Building a Compost Bin

Compost Bin

Building a compost bin is a great way to get started with composting without investing a lot of money in fancy composting equipment. While you can buy composting bins online or in gardening and home improvement stores, you can build one yourself for a fraction of the cost.

How to Make Your Own Compost Bins

There are several options for composting your own organic scraps from inside your home as well as outside it. Purchasing a compost bin can cost between $100 and $500, but you can build one yourself for much less than that. While one option is to simply make a compost pile, an enclosed compost bin, either in the backyard or in the basement of your house, is a better option, especially if you have a small yard where children, dogs and cats play.

Build A Backyard Compost Bin

The easiest way to make a composting bin is to use snow or sand fence. This type of fencing is designed to catch drifting snow or sand in specific areas and comes in metal, wood or plastic. The cost of either type is minimal ($20 to $60, depending on where you buy it). The fencing rests on four support poles that you need to pound into the ground. While this may not be the most beautiful compost bin, it is quick and easy, and can look attractive if you choose one of the cedar or other wood designs. If you prefer, you can substitute wire mesh that's used for a chicken coops, but it won't look as nice or hold up as long.

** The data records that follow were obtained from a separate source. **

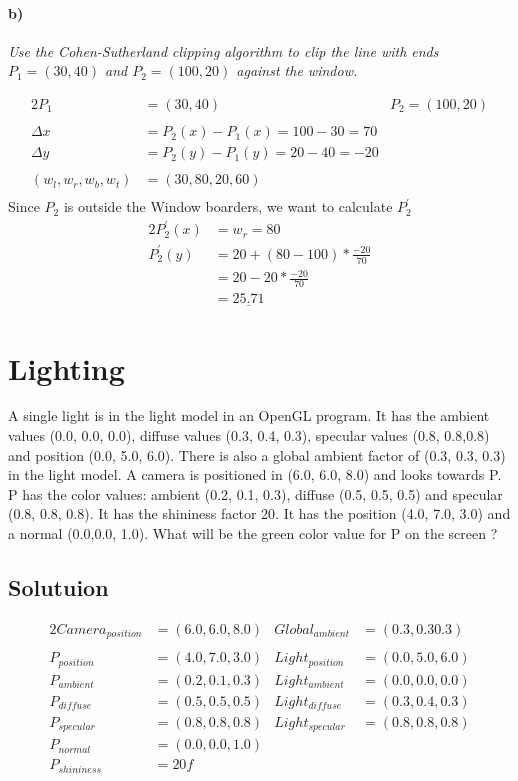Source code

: \documentclass[12pt,fleqn,reqno]{article}
\begin{document}
\paragraph{b)}
\emph{Use the Cohen-Sutherland clipping algorithm to clip the line with ends \(P_1=(30, 40)\) and \(P_2=(100, 20)\) against the window.}


\begin{alignat*}{2}
	P_1 		&= (30,40) &P_2 = (100,20)\\
	\\
	\Delta x 	&= P_2(x) - P_1(x) = 100 -30 = 70\\
	\Delta y	&= P_2(y) - P_1(y) = 20 -40 = -20 \\
	\\
	(w_l,w_r,w_b,w_t) &= (30,80,20,60)\\
\end{alignat*}
Since \(P_2\) is outside the Window boarders, we want to calculate \( P_{2}^{'} \)
\begin{alignat*}{2}
	 P_{2}^{'}(x) &= w_r = 80\\
	 P_{2}^{'}(y) &= 20 + (80 -100) * \frac{-20}{70}\\
	  	&= 20 - 20 *  \frac{-20}{70}\\
		&=  \underline{25.71}
\end{alignat*}

\section{Lighting}
A single light is in the light model in an OpenGL program. It has the ambient values (0.0, 0.0, 0.0), diffuse values (0.3, 0.4, 0.3), specular values (0.8, 0.8,0.8) and position (0.0, 5.0, 6.0). There is also a global ambient factor of (0.3, 0.3, 0.3) in the light model.
A camera is positioned in (6.0, 6.0, 8.0) and looks towards P.
P has the color values:
ambient (0.2, 0.1, 0.3), diffuse (0.5, 0.5, 0.5) and specular (0.8, 0.8, 0.8). It has the shininess factor 20. It has the position (4.0, 7.0, 3.0) and a normal (0.0,0.0, 1.0).
What will be the green color value for P on the screen ?

\subsection{Solutuion}
\begin{alignat*}{2}
	Camera_{position}	&= (6.0, 6.0, 8.0)
	&Global_{ambient}	&= (0.3, 0.3 0.3) \\
	\\
	P_{position}		&=  (4.0, 7.0, 3.0)
	&Light_{position}	&= (0.0, 5.0, 6.0)\\
	P_{ambient}		&= (0.2, 0.1, 0.3)
	&Light_{ambient}	&= (0.0, 0.0, 0.0)\\
	P_{diffuse}		&= (0.5, 0.5, 0.5)
	&Light_{diffuse}	&= (0.3, 0.4, 0.3)\\
	P_{specular}		&= (0.8, 0.8, 0.8)
	&Light_{specular}	&= (0.8, 0.8,0.8)\\
	P_{normal}		&=  (0.0,0.0, 1.0)\\
	P_{shininess}		&=  20f\\
\end{alignat*}
\end{document}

To make a three foot square bin, you need:

  1. Four stakes 4 1/2 to 5 feet tall (either 2-inch wide steel pole or 2 x 4 wood with one end sharpened like a tent stake)
  2. Mallet for driving stakes into the ground
  3. Post hole digger if soil requires it
  4. 12 feet of snow fencing or sand fencing (four feet high)
  5. Short lengths of wire or fence ties

In a few short steps, these materials can be made into a compost bin:

  1. Measure three square feet in your yard
  2. Pound one support poles between six and twelve inches into the ground with the mallet in each corner.
  3. Start the snow fencing at one of the back support poles. Use fence ties or cut your own short lengths of wire. Attach ties to the fencing and the support pole at the top, middle and bottom of the pole.
  4. Repeat with each pole as you stretch the fencing to the other poles, making sure it's tight and forms a square.
  5. When you make your way back to the first support pole, attach the fencing to it so your bin is fully enclosed.

If you have woodwoorking skills and prefer the look of a wooden bin, use compost bin plans to construct a different style of compost bin.

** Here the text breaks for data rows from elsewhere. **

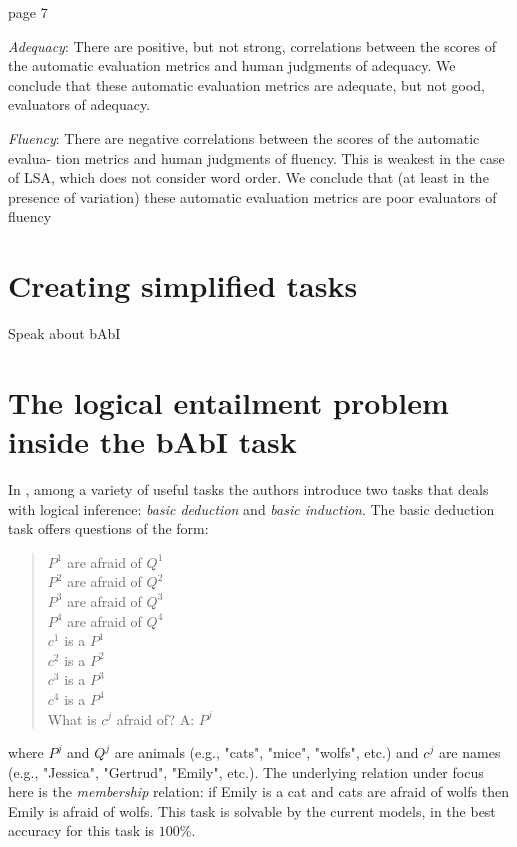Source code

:  \cite{Stent}  page 7

\textit{Adequacy}: There  are  positive,  but  not  strong,  correlations  between  the  scores  of
the automatic evaluation metrics and human judgments of adequacy. We conclude that
these automatic evaluation metrics are adequate, but not good, evaluators of adequacy.

\textit{Fluency}: There are negative correlations between the scores of the automatic evalua-
tion metrics and human judgments of fluency. This is weakest in the case of LSA, which
does not consider word order. We conclude that (at least in the presence of variation)
these automatic evaluation metrics are poor evaluators of fluency



\section{Creating simplified tasks}
\label{ch:03-tasks}

Speak about bAbI


\section{The logical entailment problem inside the bAbI task}
\label{ch:03-tasks}


In \cite{WestonBCM15}, among a variety of useful tasks the authors introduce two tasks that deals with logical inference: \textit{basic deduction} and \textit{basic induction}. The basic deduction task offers questions of the form:

\begin{quote} 
\centering 
$P^{1}$ are afraid of $Q^{1}$\\
$P^{2}$ are afraid of $Q^{2}$\\
$P^{3}$ are afraid of $Q^{3}$\\
$P^{4}$ are afraid of $Q^{4}$\\
$c^{1}$ is a $P^{1}$\\
$c^{2}$ is a $P^{2}$\\
$c^{3}$ is a $P^{3}$\\
$c^{4}$ is a $P^{4}$\\
What is $c^j$ afraid of? A: $P^{j}$\\
\end{quote}

where $P^j$ and $Q^j$ are animals (e.g., "cats", "mice", "wolfs", etc.) and $c^j$ are names (e.g., "Jessica", "Gertrud", "Emily", etc.). The underlying relation under focus here is the \textit{membership} relation: if Emily is a cat and cats are afraid of wolfs then Emily is afraid of wolfs. This task is solvable by the current models, in \cite{WestonBCM15} the best accuracy for this task is $100\%$.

Build an Indoor Compost Bin

Using just two garbage cans, some insulation, a drill and organic matter, you can create an indoor compost bin to keep in your basement or garage. This option is ideal if you have a very small backyard or none at all. Another reason to use this method is that compost needs to stay warm and damp in order to decompose. If you live in a cold climates then indoor composting may work better.

Materials:

  1. Two garbage cans, one small enough to fit inside the larger one
  2. Drill with 1/3 and 1/2 inch bits
  3. A brick or a piece of wood that is about the size of a brick
  4. Twigs, branches or wood chips

Instructions:

  1. In smaller garbage can, drill holes throughout the bottom and sides of can
  2. Place brick or wooden equivalent inside larger garbage can and fill area surrounding brick with wood remnants, twigs and branches
  3. Place the smaller can inside the larger one, fill the smaller one using alternating layers of brown and green matter. Ensure there is adequate water if items are dried out. Cover both garbage pails with their original covers, and wrap the outer can in insulation to keep the heat in. Use green insulation if possible, such as wool, since you might need to move this bin around in your basement.

Simple, Eco-Friendly Compost Bins

Both compost bins are simple to make and will have you reaping the benefits of a compost pile in no time. While you can certainly make fancier bins than these, or purchase custom ones, these set-ups are quick to assemble and use minimal amounts of materials for truly eco-friendly, low-impact choices.